I remember when he used to come home from a long day at work he would smell like tar, dirt, and sweat. I thought this was the best smell in the world because it was the smell of my dad.  Eric smelled the same way when we first started dating from working long hours at a campground. This, along with his antisocial personality and I-don’t-give-a-shit attitude was what initially attracted me to my future husband.

Don’t get me wrong, I loved my father. He was street smart and was really funny. Imagine Robin Williams and Al Bundy mixed together in one person. He had an amazing sense of humor and had a degree in theater, so he would put on accents all the time and tell jokes. Luckily, I went into theater too and all of those accents rubbed off on me! He really loved his kids, but it always seemed like he loved who we would become rather than who we were at the time. He brought us to museums and taught us about different cultures. It seemed like he was subconsciously preparing us for the real world.
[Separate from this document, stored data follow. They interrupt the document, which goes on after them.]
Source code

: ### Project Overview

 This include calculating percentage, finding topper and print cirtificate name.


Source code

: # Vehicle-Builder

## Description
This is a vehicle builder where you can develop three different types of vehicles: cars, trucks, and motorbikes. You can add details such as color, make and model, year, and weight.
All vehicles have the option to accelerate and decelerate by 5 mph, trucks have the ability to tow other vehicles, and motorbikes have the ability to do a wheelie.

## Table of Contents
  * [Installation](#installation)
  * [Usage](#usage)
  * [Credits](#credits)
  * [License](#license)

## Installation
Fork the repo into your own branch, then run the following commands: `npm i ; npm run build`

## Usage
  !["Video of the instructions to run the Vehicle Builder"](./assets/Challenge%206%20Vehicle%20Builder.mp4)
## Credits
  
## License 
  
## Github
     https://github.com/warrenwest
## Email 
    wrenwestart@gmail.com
One of my fondest memories is walking the beaches of Long Island with him in search of purple sand and buffalo paint rocks. He would take the sand back to the house, pour it into a bottle and leave it sit in the sun. When he poured out the sand, the glass had turned purple! He would also take special rocks that had red clay inside down to his workshop, mix some water with the clay, and paint our faces with it like real Native American warriors.

My dad was a “dad” for 10 or so years of my life. Those years were really special. But I needed someone to pick me up after he left. Eric did that for me. That’s why I chose him.